Iaïdo

Le sabre n’est sans doute pas la plus vieille arme du Japon, mais il est le plus raffiné.

Des siècles durant, il couvre un emplacement dominant dans l’apprentissage du Bushi.

Le forgeron et son art étaient bien connus des japonais au moins deux siècles avant la chrétienté.
Une grande partie des historiens s’entendent pour que le 8ème siècle soit

la genèse du Nippon To (style et forme de la lame).

Le Nippon To était nommé l’âme du Bushi, car il en était le signe même.
Le Bushi ne quittait jamais son sabre, il existait et s’éteindrait par lui.
Le sabre unissait profondément son être dans sa totalité à la question d’existence et de décès ce qui le forçait à aller au-delà des compréhensions habituelles de l’existence et de la mort.

Le sabre commence à devenir le signe de plusieurs qualités morales: droiture, offrande de soi, dignité, franchise, intégrité et bravoure.
Son élaboration évolua rapidement et devint une des plus belles inventions japonaises.

La technique du sabre se partageait en deux études indispensables, le Kenjutsu et l’Iaïkutsu.

C’est par l’exercice de ses deux pratiques que l’on peut mieux saisir le sens de l’esprit des arts martiaux.
A partir du dixième siècle (ère de Amakuni) au 19ème siècle (Haitorei: 1876), on vit apparaître plus de 2000 écoles de combat au Katana (Kenjutsu) nouveaux dans leurs principes et leurs conceptions, plus de 400 écoles différentes transmettant l’art de sortir le sabre en tranchant (Iaijutsu).
De prime abord, ces chiffres peuvent sembler amplifiés, mais il faut savoir que bon nombres d’écoles avaient un temps limité et que d’autres étaient rattachées à un puissant Dojo.
A cette période, toute techniques non efficaces étaient abandonnées.
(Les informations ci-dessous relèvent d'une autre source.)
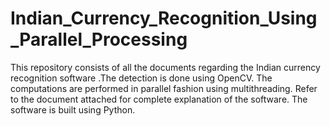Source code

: # Indian_Currency_Recognition_Using_Parallel_Processing
This repository consists of all the documents regarding the Indian currency recognition software .The detection is done using OpenCV. The computations are performed in parallel fashion using multithreading. Refer to the document attached for complete explanation of the software. The software is built using Python.
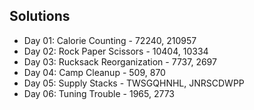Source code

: ## Solutions 
* Day 01: Calorie Counting - 72240, 210957
* Day 02: Rock Paper Scissors - 10404, 10334
* Day 03: Rucksack Reorganization - 7737, 2697
* Day 04: Camp Cleanup - 509, 870
* Day 05: Supply Stacks - TWSGQHNHL, JNRSCDWPP
* Day 06: Tuning Trouble - 1965, 2773
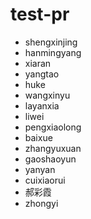 # test-pr
* shengxinjing
* hanmingyang
* xiaran
* yangtao
* huke
* wangxinyu
* layanxia
* liwei
* pengxiaolong
* baixue 
* zhangyuxuan
* gaoshaoyun
* yanyan
* cuixiaorui
* 郝彩霞
* zhongyi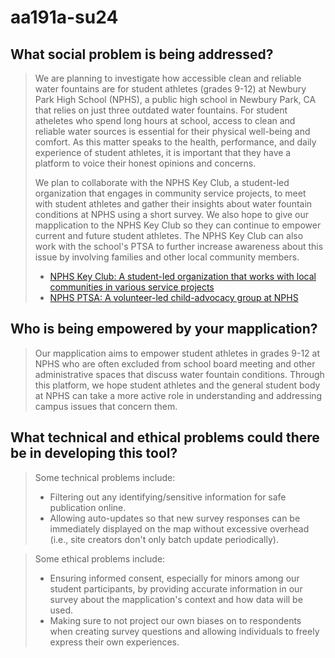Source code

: # aa191a-su24 

## What social problem is being addressed? 
> We are planning to investigate how accessible clean and reliable water fountains are for student athletes (grades 9-12) at Newbury Park High School (NPHS), a public high school in Newbury Park, CA that relies on just three outdated water fountains. For student atheletes who spend long hours at school, access to clean and reliable water sources is essential for their physical well-being and comfort. As this matter speaks to the health, performance, and daily experience of student athletes, it is important that they have a platform to voice their honest opinions and concerns.
>
> We plan to collaborate with the NPHS Key Club, a student-led organization that engages in community service projects, to meet with student athletes and gather their insights about water fountain conditions at NPHS using a short survey. We also hope to give our mapplication to the NPHS Key Club so they can continue to empower current and future student athletes. The NPHS Key Club can also work with the school's PTSA to further increase awareness about this issue by involving families and other local community members. 
> 
> - [NPHS Key Club: A student-led organization that works with local communities in various service projects](https://sites.google.com/view/nphskeyclub/club) 
> - [NPHS PTSA: A volunteer-led child-advocacy group at NPHS](https://www.newburyparkhsptsa.org/) 

## Who is being empowered by your mapplication? 
> Our mapplication aims to empower student athletes in grades 9-12 at NPHS who are often excluded from school board meeting and other administrative spaces that discuss water fountain conditions. Through this platform, we hope student athletes and the general student body at NPHS can take a more active role in understanding and addressing campus issues that concern them. 

## What technical and ethical problems could there be in developing this tool?
> Some technical problems include: 
> - Filtering out any identifying/sensitive information for safe publication online. 
> - Allowing auto-updates so that new survey responses can be immediately displayed on the map without excessive overhead (i.e., site creators don't only batch update periodically). 

> Some ethical problems include: 
> - Ensuring informed consent, especially for minors among our student participants, by providing accurate information in our survey about the mapplication's context and how data will be used. 
> - Making sure to not project our own biases on to respondents when creating survey questions and allowing individuals to freely express their own experiences. 
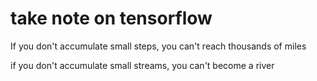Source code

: # take note on tensorflow 

If you don't accumulate small steps, you can't reach thousands of miles

if you don't accumulate small streams, you can't become a river
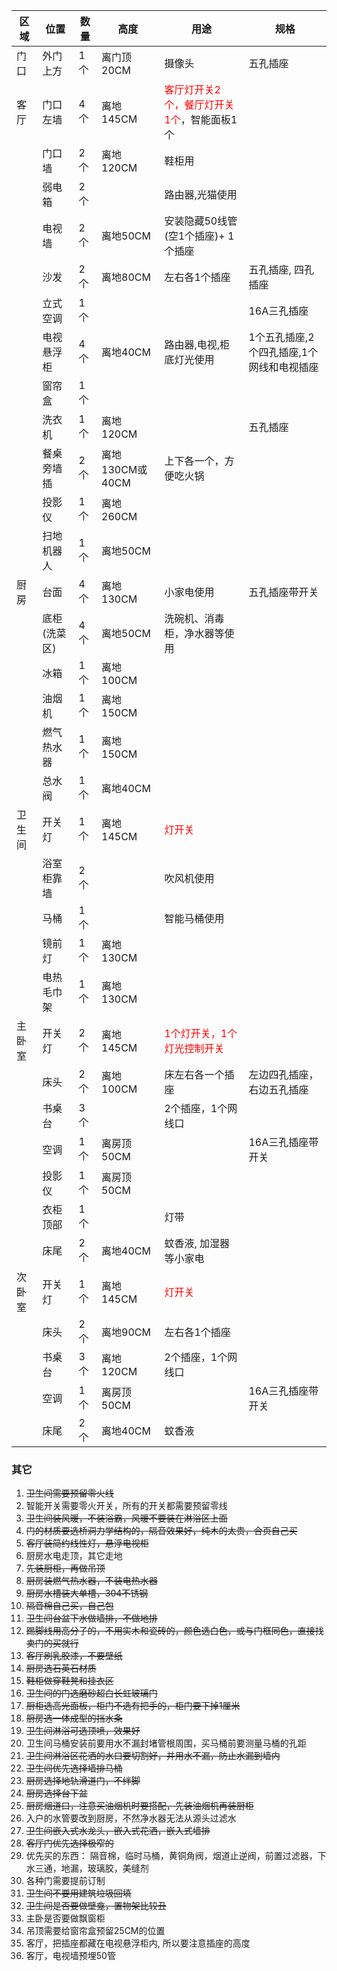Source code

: | 区域   | 位置         | 数量 | 高度            | 用途                                                              | 规格 |
| ------ | ------------ | ---- | --------------- | ----------------------------------------------------------------- | ---- |
| 门口   | 外门上方     | 1个  | 离门顶20CM      | 摄像头                                                            |   五孔插座   |
| 客厅   | 门口左墙     | 4个  | 离地145CM       | <font color=red> 客厅灯开关2个，餐厅灯开关1个</font>，智能面板1个 |      |
|        | 门口墙       | 2个  | 离地120CM       | 鞋柜用                                                            |      |
|        | 弱电箱       | 2个  |                 | 路由器,光猫使用                                                   |      |
|        | 电视墙       | 2个  | 离地50CM        | 安装隐藏50线管(空1个插座)+ 1个插座                                    |      |
|        | 沙发         | 2个  | 离地80CM        | 左右各1个插座                                                     |  五孔插座, 四孔插座   |
|        | 立式空调     | 1个  |                 |                                                                   | 16A三孔插座     |
|        | 电视悬浮柜       | 4个  | 离地40CM        | 路由器,电视,柜底灯光使用    |1个五孔插座,2个四孔插座,1个网线和电视插座|
|        | 窗帘盒       | 1个  |                 |                                                                   |      |
|        | 洗衣机       | 1个  |  离地120CM       |                                                                   |五孔插座           |
|        | 餐桌旁墙插   | 2个  | 离地130CM或40CM | 上下各一个，方便吃火锅                                            |      |
|        | 投影仪       | 1个  | 离地260CM       |                                                                   |      |
|        | 扫地机器人   | 1个  | 离地50CM        |                                                                   |      |
| 厨房   | 台面         | 4个  | 离地130CM       | 小家电使用                                                        |  五孔插座带开关    |
|        | 底柜(洗菜区) | 4个  | 离地50CM        | 洗碗机、消毒柜，净水器等使用                                      |      |
|        | 冰箱         | 1个  | 离地100CM       |                                                                   |      |
|        | 油烟机       | 1个  | 离地150CM       |                                                                   |      |
|        | 燃气热水器   | 1个  | 离地150CM       |                                                                   |      |
|        | 总水阀       | 1个  | 离地40CM        |                                                                   |      |
|  卫生间 | 开关灯   | 1个  | 离地145CM       |         <font color=red>灯开关</font>                                                           |      |
|        | 浴室柜靠墙   | 2个  |                 | 吹风机使用                                                        |      |
|        | 马桶         | 1个  |                 | 智能马桶使用                                                      |      |
|        | 镜前灯       | 1个  | 离地130CM       |                                                                   |      |
|        | 电热毛巾架   | 1个  | 离地130CM       |                                                                   |      |
|  主卧室 | 开关灯           | 2个  | 离地145CM |  <font color=red> 1个灯开关，1个灯光控制开关</font>                                        |      |
|        | 床头         | 2个  | 离地100CM       | 床左右各一个插座                                    | 左边四孔插座，右边五孔插座      |
|        | 书桌台       | 3个  |                 | 2个插座，1个网线口                                                |      |
|        | 空调         | 1个  | 离房顶50CM      |                                                                   |16A三孔插座带开关    |
|        | 投影仪       | 1个  | 离房顶50CM      |                                                                   |      |
|        | 衣柜顶部     | 1个  |                 | 灯带                                                              |      |
|        | 床尾         | 2个  | 离地40CM        | 蚊香液, 加湿器等小家电                                                            |      |
|  次卧室| 开关灯           | 1个  | 离地145CM       | <font color=red>灯开关</font> |      |
|        | 床头         | 2个  | 离地90CM       | 左右各1个插座                                                     |      |
|        | 书桌台       | 3个  |   离地120CM      | 2个插座，1个网线口                                                |      |
|        | 空调         | 1个  | 离房顶50CM      |                                                                   | 16A三孔插座带开关   |
|        | 床尾         | 2个  | 离地40CM        | 蚊香液                                                            |      |

### 其它
1. ~~卫生间需要预留零火线~~
2. 智能开关需要零火开关，所有的开关都需要预留零线
3. ~~卫生间装风暖，不装浴霸，风暖不要装在淋浴区上面~~
4. ~~门的材质要选桥洞力学结构的，隔音效果好，纯木的太贵，合页自己买~~
5. ~~客厅装简约线性灯，悬浮电视柜~~
6. 厨房水电走顶，其它走地
7. ~~先装厨柜，再做吊顶~~
8. ~~厨房装燃气热水器，不装电热水器~~
9. ~~厨房水槽装大单槽，304不锈钢~~
10. ~~隔音棉自己买，自己包~~
11. ~~卫生间台盆下水做墙排，不做地排~~
12. ~~踢脚线用高分子的，不用实木和瓷砖的，颜色选白色，或与门框同色，直接找卖门的买就行~~
13. ~~客厅刷乳胶漆，不要壁纸~~
14. ~~厨房选石英石材质~~
15. ~~鞋柜做穿鞋凳和挂衣区~~
16. ~~卫生间的门选磨砂超白长虹玻璃门~~
17. ~~厨柜选高光面板，柜门不选有把手的，柜门要下掉1厘米~~
18. ~~厨房选一体成型的挡水条~~
19. ~~卫生间淋浴可选顶喷，效果好~~
20. 卫生间马桶安装前要用水不漏封堵管根周围，买马桶前要测量马桶的孔距
21. ~~卫生间淋浴区花洒的水口要切割好，并用水不漏，防止水漏到墙内~~
22. ~~卫生间优先选择墙排马桶~~
23. ~~厨房选择地轨滑道门，不绊脚~~
24. ~~厨房选择台下盆~~
25. ~~厨房烟道口，注意买油烟机时要搭配，先装油烟机再装厨柜~~
26. 入户的水管要改到厨房，不然净水器无法从源头过滤水
27. ~~卫生间嵌入式水龙头，嵌入式花洒，嵌入式墙排~~
28. ~~客厅门优先选择极窄的~~
29. 优先买的东西： 隔音棉，临时马桶，黄铜角阀，烟道止逆阀，前置过滤器，下水三通，地漏，玻璃胶，美缝剂
30. 各种门需要提前订制
31. ~~卫生间不要用建筑垃圾回填~~
32. ~~卫生间是否要做壁龛，置物架比较丑~~
33. 主卧是否要做飘窗柜
34. 吊顶需要给窗帘盒预留25CM的位置
35. 客厅，把插座都藏在电视悬浮柜内, 所以要注意插座的高度
36. 客厅，电视墙预埋50管                                    

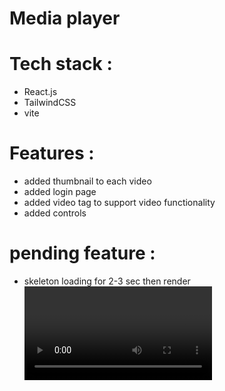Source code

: # Media player

# Tech stack :
- React.js
- TailwindCSS
- vite

# Features :
- added thumbnail to each video
- added login page
- added video tag to support video functionality
- added controls

# pending feature :
- skeleton loading for 2-3 sec then render <video>..

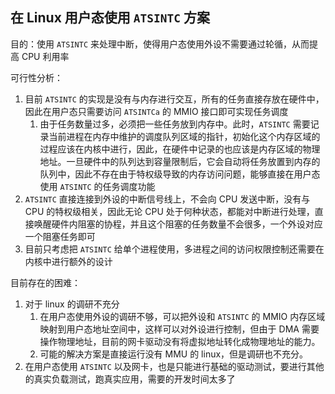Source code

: 
## 在 Linux 用户态使用 `ATSINTC` 方案

目的：使用 `ATSINTC` 来处理中断，使得用户态使用外设不需要通过轮循，从而提高 CPU 利用率

可行性分析：

1. 目前 `ATSINTC` 的实现是没有与内存进行交互，所有的任务直接存放在硬件中，因此在用户态只需要访问 `ATSINTCa` 的 MMIO 接口即可实现任务调度
   1. 由于任务数量过多，必须把一些任务放到内存中。此时，`ATSINTC` 需要记录当前进程在内存中维护的调度队列区域的指针，初始化这个内存区域的过程应该在内核中进行，因此，在硬件中记录的也应该是内存区域的物理地址。一旦硬件中的队列达到容量限制后，它会自动将任务放置到内存的队列中，因此不存在由于特权级导致的内存访问问题，能够直接在用户态使用 `ATSINTC` 的任务调度功能
2. `ATSINTC` 直接连接到外设的中断信号线上，不会向 CPU 发送中断，没有与 CPU 的特权级相关，因此无论 CPU 处于何种状态，都能对中断进行处理，直接唤醒硬件内阻塞的协程，并且这个阻塞的任务数量不会很多，一个外设对应一个阻塞任务即可
3. 目前只考虑把 `ATSINTC` 给单个进程使用，多进程之间的访问权限控制还需要在内核中进行额外的设计

目前存在的困难：

1. 对于 linux 的调研不充分
    1. 在用户态使用外设的调研不够，可以把外设和 `ATSINTC` 的 MMIO 内存区域映射到用户态地址空间中，这样可以对外设进行控制，但由于 DMA 需要操作物理地址，目前的网卡驱动没有将虚拟地址转化成物理地址的能力。
    2. 可能的解决方案是直接运行没有 MMU 的 linux，但是调研也不充分。
2. 在用户态使用 `ATSINTC` 以及网卡，也是只能进行基础的驱动测试，要进行其他的真实负载测试，跑真实应用，需要的开发时间太多了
D’après les historiens, il y avait plusieurs tendances d’enseignement fondamentales du sabre: Shinto Ryu, Chujo Ryu, Kage Ryu, Nen Ryu.
C’est seulement au 20ème siècle que le terme Iaïdo prit son essor et fût estimé comme une branche spécifique au cœur des autres Budo.
Jusqu’à présent les termes les plus souvent employés étaient Iaïjutsu ou Kenjutsu. La différence est flagrante.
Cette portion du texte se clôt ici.